_What you need to do_
Count the lines in the data below holding the string "iterations" and write the total by itself.

*** Record set Section Begins ***

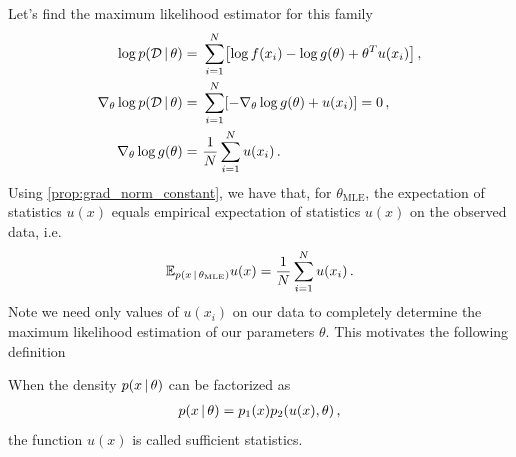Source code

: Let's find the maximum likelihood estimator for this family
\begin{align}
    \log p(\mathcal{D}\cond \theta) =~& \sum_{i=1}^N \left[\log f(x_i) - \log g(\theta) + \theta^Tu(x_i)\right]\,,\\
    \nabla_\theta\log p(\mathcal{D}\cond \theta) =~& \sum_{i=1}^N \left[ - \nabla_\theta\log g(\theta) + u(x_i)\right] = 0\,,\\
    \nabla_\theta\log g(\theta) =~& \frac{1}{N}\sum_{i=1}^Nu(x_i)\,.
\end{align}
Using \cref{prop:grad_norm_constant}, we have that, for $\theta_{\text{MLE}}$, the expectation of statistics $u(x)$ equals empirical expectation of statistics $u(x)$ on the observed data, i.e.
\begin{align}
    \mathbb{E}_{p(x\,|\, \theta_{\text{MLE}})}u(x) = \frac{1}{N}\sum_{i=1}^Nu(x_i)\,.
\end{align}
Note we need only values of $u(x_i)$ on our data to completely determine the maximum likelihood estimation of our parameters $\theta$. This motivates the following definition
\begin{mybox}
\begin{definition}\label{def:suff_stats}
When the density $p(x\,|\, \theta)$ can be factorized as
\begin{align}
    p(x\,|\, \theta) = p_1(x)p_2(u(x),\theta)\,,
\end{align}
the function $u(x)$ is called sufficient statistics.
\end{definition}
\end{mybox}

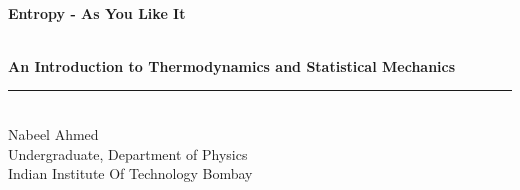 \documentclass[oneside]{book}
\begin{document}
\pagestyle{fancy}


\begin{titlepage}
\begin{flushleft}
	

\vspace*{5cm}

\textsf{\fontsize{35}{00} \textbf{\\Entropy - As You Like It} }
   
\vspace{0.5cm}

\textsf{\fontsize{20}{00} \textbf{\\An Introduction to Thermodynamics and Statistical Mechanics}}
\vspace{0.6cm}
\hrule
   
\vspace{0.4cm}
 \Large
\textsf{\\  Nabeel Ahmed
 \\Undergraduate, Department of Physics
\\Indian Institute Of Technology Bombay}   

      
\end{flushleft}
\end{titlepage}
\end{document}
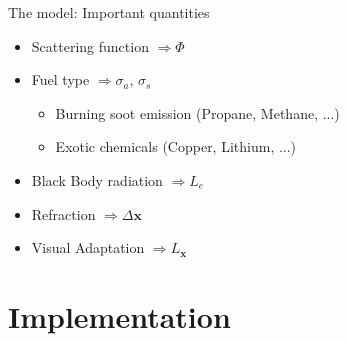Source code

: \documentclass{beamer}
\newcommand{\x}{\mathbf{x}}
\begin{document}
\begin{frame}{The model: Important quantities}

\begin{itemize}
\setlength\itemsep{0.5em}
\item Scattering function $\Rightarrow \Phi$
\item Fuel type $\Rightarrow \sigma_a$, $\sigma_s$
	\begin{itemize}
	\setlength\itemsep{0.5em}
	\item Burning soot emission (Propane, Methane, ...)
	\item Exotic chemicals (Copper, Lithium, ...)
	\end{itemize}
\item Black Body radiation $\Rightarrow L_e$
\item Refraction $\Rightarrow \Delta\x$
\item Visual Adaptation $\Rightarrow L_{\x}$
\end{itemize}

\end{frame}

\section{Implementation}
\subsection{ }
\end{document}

*** Record set Section Ends ***
*** Record set Section Begins ***

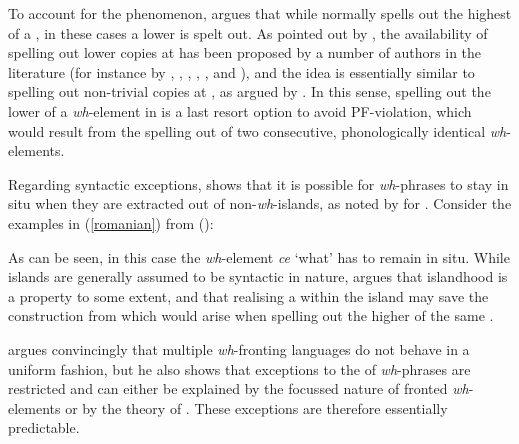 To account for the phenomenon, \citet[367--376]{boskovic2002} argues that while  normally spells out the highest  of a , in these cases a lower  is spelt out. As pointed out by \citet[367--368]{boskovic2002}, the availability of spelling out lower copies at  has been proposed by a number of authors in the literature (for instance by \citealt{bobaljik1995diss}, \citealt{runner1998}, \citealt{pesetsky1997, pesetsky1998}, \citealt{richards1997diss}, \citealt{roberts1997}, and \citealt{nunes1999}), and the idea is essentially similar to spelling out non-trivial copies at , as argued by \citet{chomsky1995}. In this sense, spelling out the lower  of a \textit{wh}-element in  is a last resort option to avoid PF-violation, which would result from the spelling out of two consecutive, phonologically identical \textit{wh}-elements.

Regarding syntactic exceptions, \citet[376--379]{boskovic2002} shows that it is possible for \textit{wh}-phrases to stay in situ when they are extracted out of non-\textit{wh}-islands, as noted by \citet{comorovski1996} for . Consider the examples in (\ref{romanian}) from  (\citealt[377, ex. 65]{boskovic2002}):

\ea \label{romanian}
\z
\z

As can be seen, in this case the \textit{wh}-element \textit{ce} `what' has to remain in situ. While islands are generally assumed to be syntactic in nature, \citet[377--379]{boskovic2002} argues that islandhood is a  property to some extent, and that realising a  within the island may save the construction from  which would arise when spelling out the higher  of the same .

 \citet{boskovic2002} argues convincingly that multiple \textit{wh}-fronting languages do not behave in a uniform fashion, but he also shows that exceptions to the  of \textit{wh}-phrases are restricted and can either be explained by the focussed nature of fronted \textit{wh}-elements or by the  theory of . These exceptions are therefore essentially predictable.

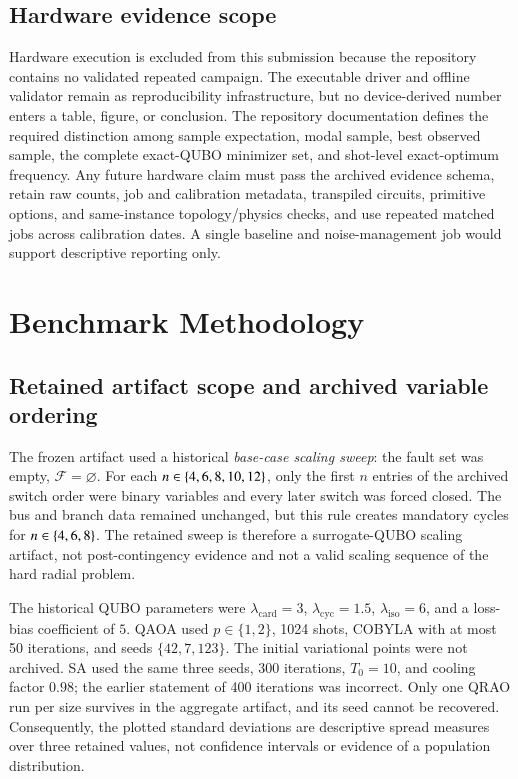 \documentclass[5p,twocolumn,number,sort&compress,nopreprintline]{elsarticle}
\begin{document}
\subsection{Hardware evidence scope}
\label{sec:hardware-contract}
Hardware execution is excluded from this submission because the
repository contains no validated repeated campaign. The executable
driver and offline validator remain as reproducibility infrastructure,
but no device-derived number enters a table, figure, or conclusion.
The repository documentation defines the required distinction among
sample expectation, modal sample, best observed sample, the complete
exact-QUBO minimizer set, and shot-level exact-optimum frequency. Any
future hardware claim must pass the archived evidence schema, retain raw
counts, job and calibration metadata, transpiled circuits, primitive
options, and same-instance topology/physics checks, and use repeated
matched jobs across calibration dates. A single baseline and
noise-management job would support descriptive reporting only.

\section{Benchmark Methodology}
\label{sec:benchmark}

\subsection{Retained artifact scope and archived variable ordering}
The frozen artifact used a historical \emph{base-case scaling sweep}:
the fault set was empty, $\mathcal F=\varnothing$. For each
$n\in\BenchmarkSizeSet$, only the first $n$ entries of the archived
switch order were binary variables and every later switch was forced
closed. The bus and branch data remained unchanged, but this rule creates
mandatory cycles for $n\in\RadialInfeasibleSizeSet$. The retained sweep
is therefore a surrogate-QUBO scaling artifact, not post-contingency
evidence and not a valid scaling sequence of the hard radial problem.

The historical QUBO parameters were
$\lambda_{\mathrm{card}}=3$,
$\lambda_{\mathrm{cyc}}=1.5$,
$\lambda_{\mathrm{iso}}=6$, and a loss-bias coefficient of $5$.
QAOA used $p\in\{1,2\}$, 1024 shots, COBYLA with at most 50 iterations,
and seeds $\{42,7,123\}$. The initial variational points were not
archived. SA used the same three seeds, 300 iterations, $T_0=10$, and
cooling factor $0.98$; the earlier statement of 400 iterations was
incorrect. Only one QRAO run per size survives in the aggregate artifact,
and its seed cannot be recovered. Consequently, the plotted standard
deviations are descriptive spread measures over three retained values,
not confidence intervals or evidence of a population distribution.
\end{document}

*** Record set Section Ends ***

_Expected output_
3